25th November, 2012.
I have been writing my blog on the Salisbury Review on line blog spot for a few months. That is all bad tempered political stuff, not a place for random thoughts, or reflecting on the cancer which originally led me to start blogging.
It is now over two years since I took ill and had the dread diagnosis, ovarian cancer stage four, grade three, that was in May 2010 and despite predictions of doom, I am still here going strong!
My check ups are every six months from Feb, but I was surprised when the time of the 3 months check came, I felt anxiety, even though I didn't have to go for a check. My brain is still hard wired for the 3 monthly anguish it seems.
I wouldn't perhaps think much about the cancer at all now, if I didn't keep meeting other unfortunate beings who keep getting it.

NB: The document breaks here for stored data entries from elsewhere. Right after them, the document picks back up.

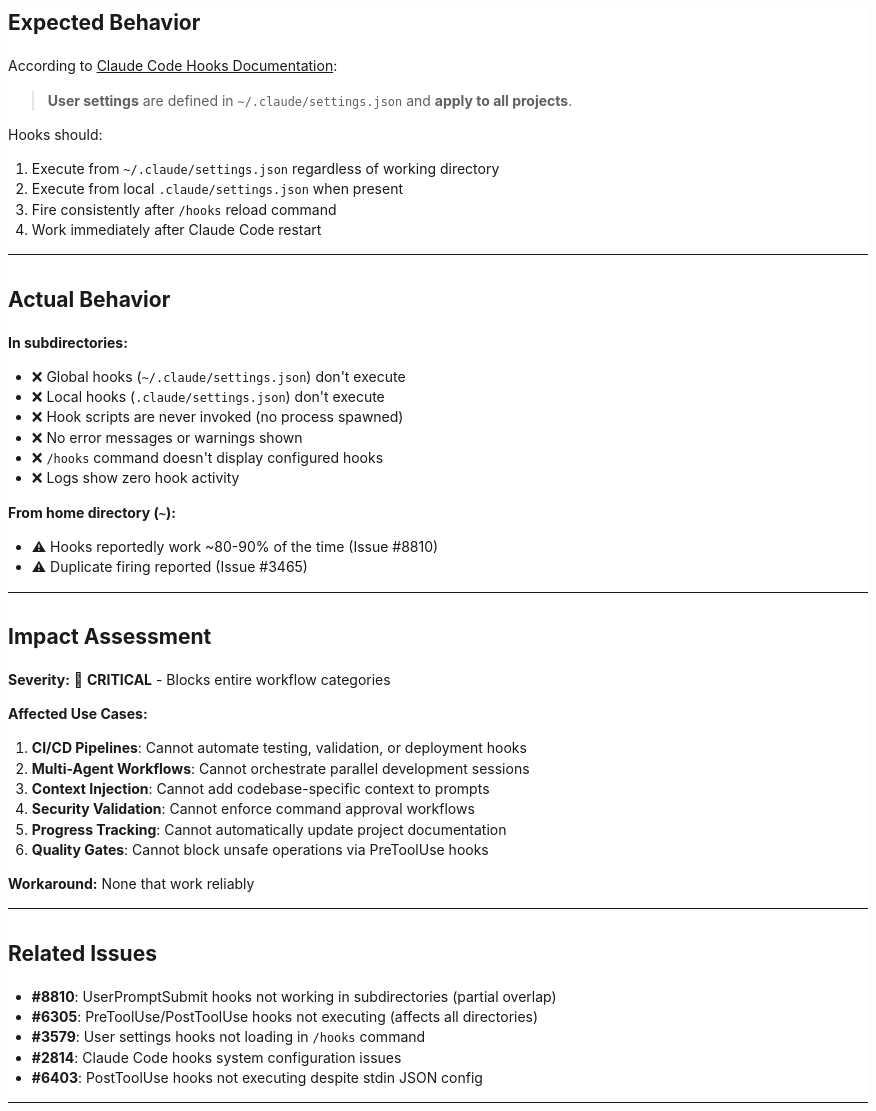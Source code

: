 
## Expected Behavior

According to [Claude Code Hooks Documentation](https://docs.claude.com/en/docs/claude-code/hooks):

> **User settings** are defined in `~/.claude/settings.json` and **apply to all projects**.

Hooks should:
1. Execute from `~/.claude/settings.json` regardless of working directory
2. Execute from local `.claude/settings.json` when present
3. Fire consistently after `/hooks` reload command
4. Work immediately after Claude Code restart

---

## Actual Behavior

**In subdirectories:**
- ❌ Global hooks (`~/.claude/settings.json`) don't execute
- ❌ Local hooks (`.claude/settings.json`) don't execute
- ❌ Hook scripts are never invoked (no process spawned)
- ❌ No error messages or warnings shown
- ❌ `/hooks` command doesn't display configured hooks
- ❌ Logs show zero hook activity

**From home directory (`~`):**
- ⚠️ Hooks reportedly work ~80-90% of the time (Issue #8810)
- ⚠️ Duplicate firing reported (Issue #3465)

---

## Impact Assessment

**Severity:** 🔴 **CRITICAL** - Blocks entire workflow categories

**Affected Use Cases:**
1. **CI/CD Pipelines**: Cannot automate testing, validation, or deployment hooks
2. **Multi-Agent Workflows**: Cannot orchestrate parallel development sessions
3. **Context Injection**: Cannot add codebase-specific context to prompts
4. **Security Validation**: Cannot enforce command approval workflows
5. **Progress Tracking**: Cannot automatically update project documentation
6. **Quality Gates**: Cannot block unsafe operations via PreToolUse hooks

**Workaround:** None that work reliably

---

## Related Issues

- **#8810**: UserPromptSubmit hooks not working in subdirectories (partial overlap)
- **#6305**: PreToolUse/PostToolUse hooks not executing (affects all directories)
- **#3579**: User settings hooks not loading in `/hooks` command
- **#2814**: Claude Code hooks system configuration issues
- **#6403**: PostToolUse hooks not executing despite stdin JSON config

---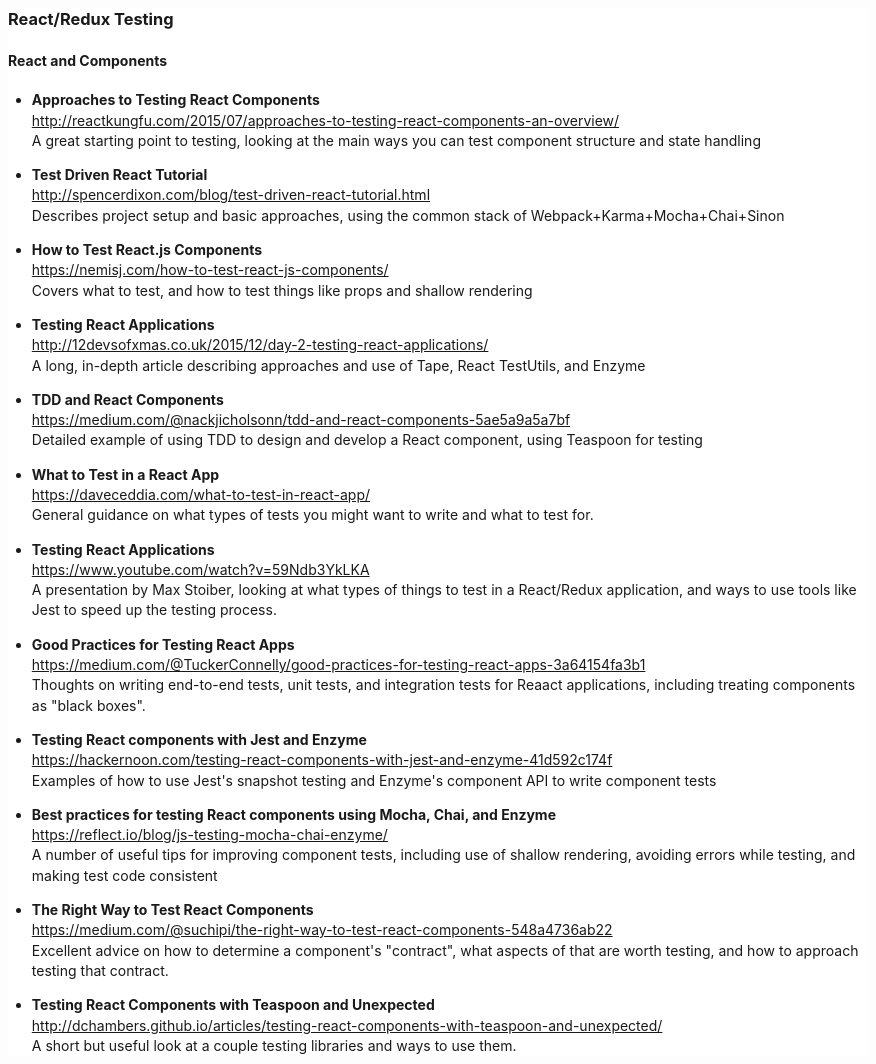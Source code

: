 
### React/Redux Testing


#### React and Components

- **Approaches to Testing React Components**  
  http://reactkungfu.com/2015/07/approaches-to-testing-react-components-an-overview/  
  A great starting point to testing, looking at the main ways you can test component structure and state handling
  
- **Test Driven React Tutorial**  
  http://spencerdixon.com/blog/test-driven-react-tutorial.html  
  Describes project setup and basic approaches, using the common stack of Webpack+Karma+Mocha+Chai+Sinon
  
- **How to Test React.js Components**  
  https://nemisj.com/how-to-test-react-js-components/  
  Covers what to test, and how to test things like props and shallow rendering 

- **Testing React Applications**  
  http://12devsofxmas.co.uk/2015/12/day-2-testing-react-applications/  
  A long, in-depth article describing approaches and use of Tape, React TestUtils, and Enzyme
  
- **TDD and React Components**  
  https://medium.com/@nackjicholsonn/tdd-and-react-components-5ae5a9a5a7bf  
  Detailed example of using TDD to design and develop a React component, using Teaspoon for testing
  
- **What to Test in a React App**  
  https://daveceddia.com/what-to-test-in-react-app/  
  General guidance on what types of tests you might want to write and what to test for.
  
- **Testing React Applications**  
  https://www.youtube.com/watch?v=59Ndb3YkLKA  
  A presentation by Max Stoiber, looking at what types of things to test in a React/Redux application, and ways to use tools like Jest to speed up the testing process.
  
- **Good Practices for Testing React Apps**  
  https://medium.com/@TuckerConnelly/good-practices-for-testing-react-apps-3a64154fa3b1  
  Thoughts on writing end-to-end tests, unit tests, and integration tests for Reaact applications, including treating components as "black boxes".
  
- **Testing React components with Jest and Enzyme**  
  https://hackernoon.com/testing-react-components-with-jest-and-enzyme-41d592c174f  
  Examples of how to use Jest's snapshot testing and Enzyme's component API to write component tests
  
- **Best practices for testing React components using Mocha, Chai, and Enzyme**  
  https://reflect.io/blog/js-testing-mocha-chai-enzyme/  
  A number of useful tips for improving component tests, including use of shallow rendering, avoiding errors while testing, and making test code consistent
  
- **The Right Way to Test React Components**  
  https://medium.com/@suchipi/the-right-way-to-test-react-components-548a4736ab22  
  Excellent advice on how to determine a component's "contract", what aspects of that are worth testing, and how to approach testing that contract.
  
- **Testing React Components with Teaspoon and Unexpected**  
  http://dchambers.github.io/articles/testing-react-components-with-teaspoon-and-unexpected/  
  A short but useful look at a couple testing libraries and ways to use them.
  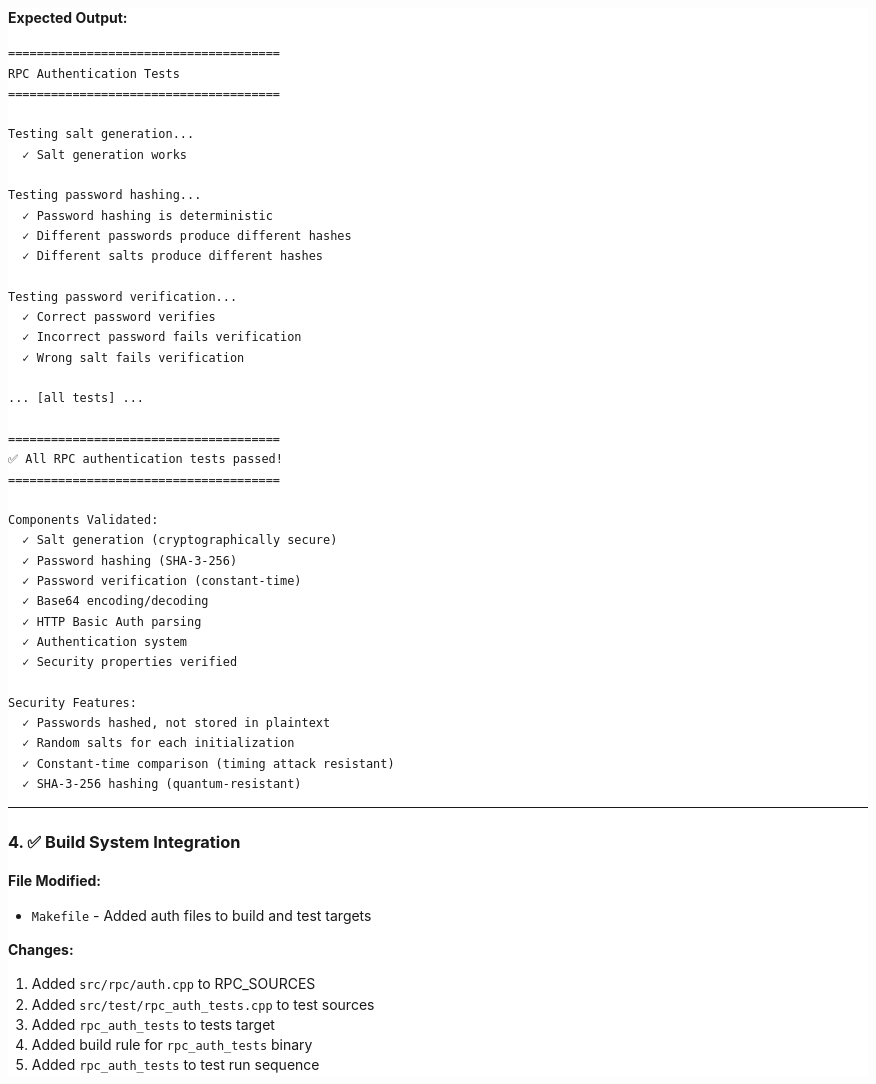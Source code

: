 **Expected Output:**
```
======================================
RPC Authentication Tests
======================================

Testing salt generation...
  ✓ Salt generation works

Testing password hashing...
  ✓ Password hashing is deterministic
  ✓ Different passwords produce different hashes
  ✓ Different salts produce different hashes

Testing password verification...
  ✓ Correct password verifies
  ✓ Incorrect password fails verification
  ✓ Wrong salt fails verification

... [all tests] ...

======================================
✅ All RPC authentication tests passed!
======================================

Components Validated:
  ✓ Salt generation (cryptographically secure)
  ✓ Password hashing (SHA-3-256)
  ✓ Password verification (constant-time)
  ✓ Base64 encoding/decoding
  ✓ HTTP Basic Auth parsing
  ✓ Authentication system
  ✓ Security properties verified

Security Features:
  ✓ Passwords hashed, not stored in plaintext
  ✓ Random salts for each initialization
  ✓ Constant-time comparison (timing attack resistant)
  ✓ SHA-3-256 hashing (quantum-resistant)
```

---

### 4. ✅ Build System Integration

**File Modified:**
- `Makefile` - Added auth files to build and test targets

**Changes:**
1. Added `src/rpc/auth.cpp` to RPC_SOURCES
2. Added `src/test/rpc_auth_tests.cpp` to test sources
3. Added `rpc_auth_tests` to tests target
4. Added build rule for `rpc_auth_tests` binary
5. Added `rpc_auth_tests` to test run sequence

On Saturday at my art class a middle aged woman revealed that she has brain cancer. She told me that it began with a polyp up her nose which her GP failed to diagnose. By the time they found it, it had developed into a rare form of brain cancer. When they operate she will lose the senses of taste and smell and perhaps her sight, and the tumour could of course kill her.
She is a self-important, rather unfriendly woman but I felt bad for her of course. She is striking a pose of absolute strength and determination, even saying, "if I die, I die, can't do anything about it." Perhaps not the best way to face the future, but she will change as she enters the tunnel and goes along it, at what ever pace.
This morning I was thinking about her as I got ready for church. As I walked there I suddenly felt terribly tired, after the service I came home and went to bed. I dreamed that a large tumour had come up on my neck. The fear is all there in me, and other people with cancer act as "triggers" re-traumatising me, but I don't resent that at all. That is all part of my new life, post cancer, or "in remission" as people put it, which is a word which also traumatises me, as my conscious, waking mind likes to believe I am am cured.